The emergence of a virus variant: dynamics of a competition model with cross-immunity time-delay validated by wastewater surveillance data for COVID-19

Abstract

AbstractWe consider the dynamics of a virus spreading through a population that produces a mutant strain with the ability to infect individuals that were infected with the established strain. Temporary cross-immunity is included using a time delay, but is found to be a harmless delay. We provide some sufficient conditions that guarantee local and global asymptotic stability of the disease-free equilibrium and the two boundary equilibria when the two strains outcompete one another.

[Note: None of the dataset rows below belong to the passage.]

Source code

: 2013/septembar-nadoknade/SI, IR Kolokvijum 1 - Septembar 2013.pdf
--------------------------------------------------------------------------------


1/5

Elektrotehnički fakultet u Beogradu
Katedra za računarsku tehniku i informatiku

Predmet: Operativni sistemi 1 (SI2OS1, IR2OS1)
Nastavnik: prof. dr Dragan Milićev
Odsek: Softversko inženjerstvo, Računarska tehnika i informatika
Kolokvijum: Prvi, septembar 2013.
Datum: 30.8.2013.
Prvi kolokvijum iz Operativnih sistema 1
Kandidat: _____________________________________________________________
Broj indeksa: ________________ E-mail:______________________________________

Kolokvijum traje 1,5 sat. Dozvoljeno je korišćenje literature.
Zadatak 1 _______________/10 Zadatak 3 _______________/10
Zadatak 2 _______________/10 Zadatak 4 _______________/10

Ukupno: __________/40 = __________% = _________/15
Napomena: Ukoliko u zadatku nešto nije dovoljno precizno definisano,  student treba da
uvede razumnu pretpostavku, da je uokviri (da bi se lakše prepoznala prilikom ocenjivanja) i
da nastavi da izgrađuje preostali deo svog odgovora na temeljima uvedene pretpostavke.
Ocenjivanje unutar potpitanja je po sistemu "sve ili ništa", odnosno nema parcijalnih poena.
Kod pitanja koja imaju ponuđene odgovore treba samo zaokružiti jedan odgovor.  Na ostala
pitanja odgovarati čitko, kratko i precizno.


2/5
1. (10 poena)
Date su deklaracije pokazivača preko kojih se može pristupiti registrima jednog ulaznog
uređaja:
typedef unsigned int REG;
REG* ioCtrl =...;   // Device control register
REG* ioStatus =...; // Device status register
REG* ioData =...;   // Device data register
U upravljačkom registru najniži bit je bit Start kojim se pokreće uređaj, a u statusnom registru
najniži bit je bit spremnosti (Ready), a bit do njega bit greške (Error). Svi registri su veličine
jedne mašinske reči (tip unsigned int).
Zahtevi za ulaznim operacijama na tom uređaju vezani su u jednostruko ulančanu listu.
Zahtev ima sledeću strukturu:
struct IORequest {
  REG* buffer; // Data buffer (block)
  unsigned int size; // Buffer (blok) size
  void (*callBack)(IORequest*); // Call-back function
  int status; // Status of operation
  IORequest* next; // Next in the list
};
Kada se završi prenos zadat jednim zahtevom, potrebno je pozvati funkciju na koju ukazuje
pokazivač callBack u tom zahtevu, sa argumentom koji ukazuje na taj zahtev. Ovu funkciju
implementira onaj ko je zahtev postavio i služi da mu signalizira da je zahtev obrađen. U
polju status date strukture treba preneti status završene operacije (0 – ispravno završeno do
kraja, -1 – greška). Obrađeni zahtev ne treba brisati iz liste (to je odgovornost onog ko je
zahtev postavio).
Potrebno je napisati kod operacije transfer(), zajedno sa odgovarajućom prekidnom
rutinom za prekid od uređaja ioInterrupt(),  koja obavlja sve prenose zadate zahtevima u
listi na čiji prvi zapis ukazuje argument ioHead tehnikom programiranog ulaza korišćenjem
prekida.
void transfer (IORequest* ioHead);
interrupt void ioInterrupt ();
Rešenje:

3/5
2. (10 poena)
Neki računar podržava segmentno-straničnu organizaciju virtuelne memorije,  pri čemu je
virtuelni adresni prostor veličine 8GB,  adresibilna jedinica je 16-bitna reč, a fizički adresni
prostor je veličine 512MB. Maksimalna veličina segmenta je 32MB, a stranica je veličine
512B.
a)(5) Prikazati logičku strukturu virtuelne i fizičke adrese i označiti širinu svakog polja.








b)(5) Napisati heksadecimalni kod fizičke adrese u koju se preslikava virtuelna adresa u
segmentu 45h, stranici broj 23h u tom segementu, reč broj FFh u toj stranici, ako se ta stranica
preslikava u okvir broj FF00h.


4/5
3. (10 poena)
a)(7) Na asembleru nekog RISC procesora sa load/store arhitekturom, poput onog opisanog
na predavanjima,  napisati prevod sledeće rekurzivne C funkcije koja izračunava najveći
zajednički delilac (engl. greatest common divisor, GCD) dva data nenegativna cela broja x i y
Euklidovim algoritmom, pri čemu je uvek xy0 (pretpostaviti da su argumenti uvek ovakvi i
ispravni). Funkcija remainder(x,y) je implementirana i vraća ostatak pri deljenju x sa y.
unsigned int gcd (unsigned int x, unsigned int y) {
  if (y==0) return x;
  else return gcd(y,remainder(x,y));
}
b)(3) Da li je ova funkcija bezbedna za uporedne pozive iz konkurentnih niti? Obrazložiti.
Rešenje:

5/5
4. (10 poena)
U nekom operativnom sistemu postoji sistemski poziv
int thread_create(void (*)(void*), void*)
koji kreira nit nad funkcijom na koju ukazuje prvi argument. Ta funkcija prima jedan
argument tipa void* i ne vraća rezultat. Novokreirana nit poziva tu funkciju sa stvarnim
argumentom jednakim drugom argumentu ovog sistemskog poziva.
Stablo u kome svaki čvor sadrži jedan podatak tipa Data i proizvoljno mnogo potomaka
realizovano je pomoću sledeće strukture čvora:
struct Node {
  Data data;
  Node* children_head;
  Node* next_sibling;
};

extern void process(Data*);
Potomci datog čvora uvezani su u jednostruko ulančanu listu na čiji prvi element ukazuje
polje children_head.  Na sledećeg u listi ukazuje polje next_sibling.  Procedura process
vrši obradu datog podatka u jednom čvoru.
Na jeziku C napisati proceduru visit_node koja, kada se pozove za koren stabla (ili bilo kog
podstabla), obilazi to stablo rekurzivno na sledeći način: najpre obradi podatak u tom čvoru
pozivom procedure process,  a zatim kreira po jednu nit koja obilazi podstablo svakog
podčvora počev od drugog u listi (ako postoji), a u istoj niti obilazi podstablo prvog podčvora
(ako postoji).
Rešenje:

It is shown that, due to the immune evasion of the emerging strain, the reproduction number of the emerging strain must be significantly lower than that of the established strain for the local stability of the established-strain-only boundary equilibrium. To analyze the unique coexistence equilibrium we apply a quasi steady-state argument to reduce the full model to a two-dimensional one that exhibits a global asymptotically stable established-strain-only equilibrium or global asymptotically stable coexistence equilibrium. Our results indicate that the basic reproduction numbers of both strains govern the overall dynamics, but in nontrivial ways due to the inclusion of cross-immunity. The model is applied to study the emergence of the SARS-CoV-2 Delta variant in the presence of the Alpha variant using wastewater surveillance data from the Deer Island Treatment Plant in Massachusetts, USA.